▶ _Source texts of formatted documents_

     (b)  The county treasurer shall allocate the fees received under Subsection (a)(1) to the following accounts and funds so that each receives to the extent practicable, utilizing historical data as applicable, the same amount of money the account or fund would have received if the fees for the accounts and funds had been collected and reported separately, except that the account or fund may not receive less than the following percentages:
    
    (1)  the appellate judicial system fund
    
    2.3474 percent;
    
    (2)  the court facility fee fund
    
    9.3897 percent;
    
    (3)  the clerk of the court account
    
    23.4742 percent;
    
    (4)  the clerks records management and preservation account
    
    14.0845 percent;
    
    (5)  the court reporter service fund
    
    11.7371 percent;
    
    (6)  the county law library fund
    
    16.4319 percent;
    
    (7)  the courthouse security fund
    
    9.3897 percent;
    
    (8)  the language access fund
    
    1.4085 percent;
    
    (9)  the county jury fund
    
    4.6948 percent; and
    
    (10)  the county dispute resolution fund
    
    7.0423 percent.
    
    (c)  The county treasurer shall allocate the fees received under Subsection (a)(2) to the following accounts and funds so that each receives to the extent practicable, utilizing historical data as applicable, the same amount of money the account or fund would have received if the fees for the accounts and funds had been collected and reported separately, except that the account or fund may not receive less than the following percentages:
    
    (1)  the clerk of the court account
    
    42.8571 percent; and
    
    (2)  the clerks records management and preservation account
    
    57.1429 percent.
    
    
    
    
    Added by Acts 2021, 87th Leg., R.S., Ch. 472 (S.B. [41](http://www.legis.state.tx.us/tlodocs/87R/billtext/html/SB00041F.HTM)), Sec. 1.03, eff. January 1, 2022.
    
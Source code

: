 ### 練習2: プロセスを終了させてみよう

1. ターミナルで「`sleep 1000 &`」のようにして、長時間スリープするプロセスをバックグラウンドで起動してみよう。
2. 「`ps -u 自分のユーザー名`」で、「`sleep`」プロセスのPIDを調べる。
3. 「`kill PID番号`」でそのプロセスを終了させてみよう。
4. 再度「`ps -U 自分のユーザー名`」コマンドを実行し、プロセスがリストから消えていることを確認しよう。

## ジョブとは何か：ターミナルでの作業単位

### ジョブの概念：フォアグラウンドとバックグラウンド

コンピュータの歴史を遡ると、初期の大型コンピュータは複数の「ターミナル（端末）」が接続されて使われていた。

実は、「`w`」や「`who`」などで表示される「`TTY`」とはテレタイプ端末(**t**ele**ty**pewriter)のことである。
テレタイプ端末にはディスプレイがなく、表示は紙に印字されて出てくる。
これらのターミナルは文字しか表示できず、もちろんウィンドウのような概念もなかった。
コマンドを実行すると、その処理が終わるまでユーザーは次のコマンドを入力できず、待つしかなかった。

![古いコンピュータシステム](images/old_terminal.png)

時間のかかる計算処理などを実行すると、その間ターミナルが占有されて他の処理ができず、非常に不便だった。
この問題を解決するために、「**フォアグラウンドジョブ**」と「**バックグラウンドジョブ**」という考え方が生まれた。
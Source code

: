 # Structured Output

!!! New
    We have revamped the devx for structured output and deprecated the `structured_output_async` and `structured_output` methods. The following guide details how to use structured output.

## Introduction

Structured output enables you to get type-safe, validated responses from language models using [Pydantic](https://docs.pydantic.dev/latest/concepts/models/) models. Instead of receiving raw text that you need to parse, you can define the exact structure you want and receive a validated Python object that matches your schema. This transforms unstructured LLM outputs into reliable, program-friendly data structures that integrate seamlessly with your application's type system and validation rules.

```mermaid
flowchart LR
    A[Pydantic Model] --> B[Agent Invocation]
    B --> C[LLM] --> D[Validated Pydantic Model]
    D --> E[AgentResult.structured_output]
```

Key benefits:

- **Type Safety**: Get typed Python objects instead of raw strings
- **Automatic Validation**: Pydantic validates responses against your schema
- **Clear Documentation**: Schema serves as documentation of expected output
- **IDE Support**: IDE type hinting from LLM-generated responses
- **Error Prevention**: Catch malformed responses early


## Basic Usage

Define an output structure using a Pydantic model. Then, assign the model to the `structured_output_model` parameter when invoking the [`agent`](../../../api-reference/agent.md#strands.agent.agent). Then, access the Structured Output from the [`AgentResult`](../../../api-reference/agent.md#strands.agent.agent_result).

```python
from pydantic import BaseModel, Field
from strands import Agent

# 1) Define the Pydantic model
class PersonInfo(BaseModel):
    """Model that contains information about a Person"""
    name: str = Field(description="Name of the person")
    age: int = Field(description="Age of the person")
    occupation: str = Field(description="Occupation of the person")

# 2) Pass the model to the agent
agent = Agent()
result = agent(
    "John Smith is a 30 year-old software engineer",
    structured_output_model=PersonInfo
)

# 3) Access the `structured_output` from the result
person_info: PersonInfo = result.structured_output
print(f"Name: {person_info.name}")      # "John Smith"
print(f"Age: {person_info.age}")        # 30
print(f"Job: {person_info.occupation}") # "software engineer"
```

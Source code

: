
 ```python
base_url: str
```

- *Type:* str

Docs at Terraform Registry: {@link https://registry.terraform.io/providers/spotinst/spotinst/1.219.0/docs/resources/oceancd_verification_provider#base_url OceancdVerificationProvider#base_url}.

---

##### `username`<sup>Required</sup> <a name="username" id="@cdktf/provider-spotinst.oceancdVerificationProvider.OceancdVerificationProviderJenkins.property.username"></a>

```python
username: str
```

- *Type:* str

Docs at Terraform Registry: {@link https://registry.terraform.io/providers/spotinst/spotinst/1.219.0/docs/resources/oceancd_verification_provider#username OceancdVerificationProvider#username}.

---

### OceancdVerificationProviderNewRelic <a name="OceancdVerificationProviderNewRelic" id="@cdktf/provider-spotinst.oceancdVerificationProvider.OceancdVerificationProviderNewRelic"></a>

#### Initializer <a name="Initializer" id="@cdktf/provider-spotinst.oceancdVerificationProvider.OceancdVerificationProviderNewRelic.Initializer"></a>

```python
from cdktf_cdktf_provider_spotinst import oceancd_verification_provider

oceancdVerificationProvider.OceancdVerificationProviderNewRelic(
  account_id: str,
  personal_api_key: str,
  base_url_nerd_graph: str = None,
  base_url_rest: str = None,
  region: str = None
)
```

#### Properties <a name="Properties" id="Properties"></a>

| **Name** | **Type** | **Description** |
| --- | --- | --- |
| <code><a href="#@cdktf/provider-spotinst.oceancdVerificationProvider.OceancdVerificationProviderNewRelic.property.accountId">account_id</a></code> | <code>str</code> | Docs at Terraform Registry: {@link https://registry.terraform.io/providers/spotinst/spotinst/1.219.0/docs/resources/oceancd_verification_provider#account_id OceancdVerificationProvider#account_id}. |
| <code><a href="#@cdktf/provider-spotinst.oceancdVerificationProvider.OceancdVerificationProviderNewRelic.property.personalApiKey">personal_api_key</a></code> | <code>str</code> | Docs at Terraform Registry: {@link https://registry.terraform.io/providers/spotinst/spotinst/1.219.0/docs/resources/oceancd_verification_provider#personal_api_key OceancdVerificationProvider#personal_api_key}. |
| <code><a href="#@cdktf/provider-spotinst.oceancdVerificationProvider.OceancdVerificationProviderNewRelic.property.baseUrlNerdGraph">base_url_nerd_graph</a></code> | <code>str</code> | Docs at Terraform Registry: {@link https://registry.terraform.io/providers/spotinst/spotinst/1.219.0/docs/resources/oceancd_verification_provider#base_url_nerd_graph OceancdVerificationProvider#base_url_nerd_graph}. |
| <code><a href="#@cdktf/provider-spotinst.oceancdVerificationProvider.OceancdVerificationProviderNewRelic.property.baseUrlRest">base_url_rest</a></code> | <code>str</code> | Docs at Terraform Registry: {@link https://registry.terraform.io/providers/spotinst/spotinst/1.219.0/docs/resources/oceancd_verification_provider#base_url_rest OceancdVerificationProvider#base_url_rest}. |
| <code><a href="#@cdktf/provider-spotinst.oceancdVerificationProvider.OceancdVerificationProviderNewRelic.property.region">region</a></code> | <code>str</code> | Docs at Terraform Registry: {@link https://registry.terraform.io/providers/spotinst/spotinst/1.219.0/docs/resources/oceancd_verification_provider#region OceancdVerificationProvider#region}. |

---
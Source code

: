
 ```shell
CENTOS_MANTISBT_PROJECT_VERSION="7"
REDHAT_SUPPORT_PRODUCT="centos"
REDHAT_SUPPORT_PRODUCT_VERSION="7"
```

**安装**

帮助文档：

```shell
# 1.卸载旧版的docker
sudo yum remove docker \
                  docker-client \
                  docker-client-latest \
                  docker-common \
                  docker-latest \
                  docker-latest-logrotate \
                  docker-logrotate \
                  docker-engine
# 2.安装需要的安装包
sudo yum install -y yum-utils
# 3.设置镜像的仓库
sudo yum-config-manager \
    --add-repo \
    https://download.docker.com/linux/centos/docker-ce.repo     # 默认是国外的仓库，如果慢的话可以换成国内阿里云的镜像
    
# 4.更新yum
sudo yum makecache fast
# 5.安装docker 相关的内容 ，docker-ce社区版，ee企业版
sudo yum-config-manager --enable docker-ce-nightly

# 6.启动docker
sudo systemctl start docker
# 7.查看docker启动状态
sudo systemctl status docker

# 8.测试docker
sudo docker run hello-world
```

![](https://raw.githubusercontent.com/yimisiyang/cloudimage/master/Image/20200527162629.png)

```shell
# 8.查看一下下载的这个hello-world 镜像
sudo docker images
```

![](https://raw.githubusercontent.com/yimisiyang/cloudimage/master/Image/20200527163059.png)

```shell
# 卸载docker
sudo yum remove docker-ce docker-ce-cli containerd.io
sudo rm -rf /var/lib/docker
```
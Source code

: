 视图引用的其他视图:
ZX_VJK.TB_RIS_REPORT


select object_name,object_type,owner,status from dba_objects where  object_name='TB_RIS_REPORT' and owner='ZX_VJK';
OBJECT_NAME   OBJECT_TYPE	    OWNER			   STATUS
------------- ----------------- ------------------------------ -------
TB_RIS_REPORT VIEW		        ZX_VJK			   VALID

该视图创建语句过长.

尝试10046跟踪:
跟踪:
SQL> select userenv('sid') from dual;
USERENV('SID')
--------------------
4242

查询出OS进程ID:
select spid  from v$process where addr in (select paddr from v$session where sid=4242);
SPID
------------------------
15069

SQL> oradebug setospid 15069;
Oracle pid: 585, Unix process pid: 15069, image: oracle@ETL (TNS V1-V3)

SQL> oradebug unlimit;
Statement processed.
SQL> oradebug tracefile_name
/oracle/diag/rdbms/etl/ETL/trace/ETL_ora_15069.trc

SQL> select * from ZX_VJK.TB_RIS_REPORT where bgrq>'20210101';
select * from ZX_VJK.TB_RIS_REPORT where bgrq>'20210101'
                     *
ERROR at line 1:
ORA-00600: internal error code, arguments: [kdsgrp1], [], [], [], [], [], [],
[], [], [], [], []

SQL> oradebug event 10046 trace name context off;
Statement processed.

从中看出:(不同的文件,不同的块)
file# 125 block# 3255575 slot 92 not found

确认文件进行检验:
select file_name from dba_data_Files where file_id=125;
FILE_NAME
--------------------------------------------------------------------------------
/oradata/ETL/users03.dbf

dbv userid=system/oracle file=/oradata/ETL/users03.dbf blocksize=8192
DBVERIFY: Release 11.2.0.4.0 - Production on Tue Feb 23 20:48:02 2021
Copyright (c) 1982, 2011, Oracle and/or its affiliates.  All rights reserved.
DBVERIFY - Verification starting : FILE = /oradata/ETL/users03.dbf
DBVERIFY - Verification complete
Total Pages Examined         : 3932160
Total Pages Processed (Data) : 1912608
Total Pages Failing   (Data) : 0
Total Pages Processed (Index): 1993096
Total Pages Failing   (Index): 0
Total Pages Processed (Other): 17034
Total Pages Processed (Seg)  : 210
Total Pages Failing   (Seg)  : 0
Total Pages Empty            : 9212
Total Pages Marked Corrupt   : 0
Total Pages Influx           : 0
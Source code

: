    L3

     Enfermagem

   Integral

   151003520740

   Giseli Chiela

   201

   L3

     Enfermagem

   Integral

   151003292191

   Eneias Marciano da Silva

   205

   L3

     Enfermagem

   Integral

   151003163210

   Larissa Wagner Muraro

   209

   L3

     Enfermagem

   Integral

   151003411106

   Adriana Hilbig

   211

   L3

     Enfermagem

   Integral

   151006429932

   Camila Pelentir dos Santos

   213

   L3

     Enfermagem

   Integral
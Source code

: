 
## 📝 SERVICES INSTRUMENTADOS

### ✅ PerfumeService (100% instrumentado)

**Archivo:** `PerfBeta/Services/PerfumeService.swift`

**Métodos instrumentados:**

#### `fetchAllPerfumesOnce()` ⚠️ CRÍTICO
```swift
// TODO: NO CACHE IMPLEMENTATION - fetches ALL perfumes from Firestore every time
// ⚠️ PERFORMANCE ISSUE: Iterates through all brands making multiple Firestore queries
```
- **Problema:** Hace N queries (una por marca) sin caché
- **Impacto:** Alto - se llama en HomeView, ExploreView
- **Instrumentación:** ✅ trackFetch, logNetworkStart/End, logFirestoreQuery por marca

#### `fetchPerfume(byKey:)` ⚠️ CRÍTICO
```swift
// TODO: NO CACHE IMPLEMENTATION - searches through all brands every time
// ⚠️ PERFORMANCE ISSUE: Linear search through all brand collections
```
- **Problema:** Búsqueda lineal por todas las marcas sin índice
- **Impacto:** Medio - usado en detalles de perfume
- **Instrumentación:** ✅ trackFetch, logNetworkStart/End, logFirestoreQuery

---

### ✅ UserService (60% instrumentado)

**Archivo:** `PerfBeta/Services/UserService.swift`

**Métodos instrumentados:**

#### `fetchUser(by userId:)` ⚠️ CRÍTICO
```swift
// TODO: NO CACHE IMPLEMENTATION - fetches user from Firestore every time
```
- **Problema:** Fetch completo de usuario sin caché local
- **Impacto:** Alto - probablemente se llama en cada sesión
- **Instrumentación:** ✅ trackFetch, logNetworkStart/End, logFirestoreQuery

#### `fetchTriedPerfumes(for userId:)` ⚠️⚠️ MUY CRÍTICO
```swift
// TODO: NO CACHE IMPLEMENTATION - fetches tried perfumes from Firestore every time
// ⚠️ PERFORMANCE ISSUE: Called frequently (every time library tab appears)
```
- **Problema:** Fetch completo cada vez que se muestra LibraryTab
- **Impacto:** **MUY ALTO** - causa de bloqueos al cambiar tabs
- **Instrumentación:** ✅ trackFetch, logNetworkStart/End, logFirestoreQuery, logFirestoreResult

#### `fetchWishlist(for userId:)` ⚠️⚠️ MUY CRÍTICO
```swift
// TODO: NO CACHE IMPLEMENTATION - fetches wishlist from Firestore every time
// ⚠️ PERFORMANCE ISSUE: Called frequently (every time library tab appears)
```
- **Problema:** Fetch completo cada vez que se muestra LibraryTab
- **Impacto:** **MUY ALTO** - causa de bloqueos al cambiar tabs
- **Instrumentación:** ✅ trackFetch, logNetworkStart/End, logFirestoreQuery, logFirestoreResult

▶ _Work instructions_
Please return all lines from the records that hold the word "responses".

▶ _Written solution_
Structured output enables you to get type-safe, validated responses from language models using [Pydantic](https://docs.pydantic.dev/latest/concepts/models/) models. Instead of receiving raw text that you need to parse, you can define the exact structure you want and receive a validated Python object that matches your schema. This transforms unstructured LLM outputs into reliable, program-friendly data structures that integrate seamlessly with your application's type system and validation rules.
- **Automatic Validation**: Pydantic validates responses against your schema
- **IDE Support**: IDE type hinting from LLM-generated responses
- **Error Prevention**: Catch malformed responses early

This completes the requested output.